↓

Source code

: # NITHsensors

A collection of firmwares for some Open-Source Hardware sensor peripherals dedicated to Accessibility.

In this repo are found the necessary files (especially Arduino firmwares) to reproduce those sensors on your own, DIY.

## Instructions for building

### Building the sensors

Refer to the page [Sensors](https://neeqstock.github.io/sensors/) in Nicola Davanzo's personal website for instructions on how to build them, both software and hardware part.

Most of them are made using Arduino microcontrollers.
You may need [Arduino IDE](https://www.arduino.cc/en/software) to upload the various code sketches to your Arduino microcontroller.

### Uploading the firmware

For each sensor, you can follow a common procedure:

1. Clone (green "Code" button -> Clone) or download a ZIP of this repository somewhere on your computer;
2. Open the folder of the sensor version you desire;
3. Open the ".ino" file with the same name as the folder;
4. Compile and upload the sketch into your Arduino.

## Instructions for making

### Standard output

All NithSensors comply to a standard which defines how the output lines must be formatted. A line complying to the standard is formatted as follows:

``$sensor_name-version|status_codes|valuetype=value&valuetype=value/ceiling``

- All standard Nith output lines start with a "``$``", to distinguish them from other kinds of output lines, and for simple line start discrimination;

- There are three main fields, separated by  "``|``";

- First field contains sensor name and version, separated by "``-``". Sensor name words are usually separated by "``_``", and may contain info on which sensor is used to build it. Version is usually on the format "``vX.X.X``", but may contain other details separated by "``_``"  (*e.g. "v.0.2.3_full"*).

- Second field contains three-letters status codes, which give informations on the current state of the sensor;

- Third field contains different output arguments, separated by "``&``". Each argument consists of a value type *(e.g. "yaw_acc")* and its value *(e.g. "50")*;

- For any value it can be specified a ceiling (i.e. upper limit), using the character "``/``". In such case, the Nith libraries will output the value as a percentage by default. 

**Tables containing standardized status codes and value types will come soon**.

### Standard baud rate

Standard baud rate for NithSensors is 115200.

↑

- [PROBLEM STATEMENT]: Make a word-for-word transcription of the listing above.

- [OUTPUT FOR THIS EXERCISE]:
Source code

: # NITHsensors

A collection of firmwares for some Open-Source Hardware sensor peripherals dedicated to Accessibility.

In this repo are found the necessary files (especially Arduino firmwares) to reproduce those sensors on your own, DIY.

## Instructions for building

### Building the sensors

Refer to the page [Sensors](https://neeqstock.github.io/sensors/) in Nicola Davanzo's personal website for instructions on how to build them, both software and hardware part.

Most of them are made using Arduino microcontrollers.
You may need [Arduino IDE](https://www.arduino.cc/en/software) to upload the various code sketches to your Arduino microcontroller.

### Uploading the firmware

For each sensor, you can follow a common procedure:

1. Clone (green "Code" button -> Clone) or download a ZIP of this repository somewhere on your computer;
2. Open the folder of the sensor version you desire;
3. Open the ".ino" file with the same name as the folder;
4. Compile and upload the sketch into your Arduino.

## Instructions for making

### Standard output

All NithSensors comply to a standard which defines how the output lines must be formatted. A line complying to the standard is formatted as follows:

``$sensor_name-version|status_codes|valuetype=value&valuetype=value/ceiling``

- All standard Nith output lines start with a "``$``", to distinguish them from other kinds of output lines, and for simple line start discrimination;

- There are three main fields, separated by  "``|``";

- First field contains sensor name and version, separated by "``-``". Sensor name words are usually separated by "``_``", and may contain info on which sensor is used to build it. Version is usually on the format "``vX.X.X``", but may contain other details separated by "``_``"  (*e.g. "v.0.2.3_full"*).

- Second field contains three-letters status codes, which give informations on the current state of the sensor;

- Third field contains different output arguments, separated by "``&``". Each argument consists of a value type *(e.g. "yaw_acc")* and its value *(e.g. "50")*;

- For any value it can be specified a ceiling (i.e. upper limit), using the character "``/``". In such case, the Nith libraries will output the value as a percentage by default. 

**Tables containing standardized status codes and value types will come soon**.

### Standard baud rate

Standard baud rate for NithSensors is 115200.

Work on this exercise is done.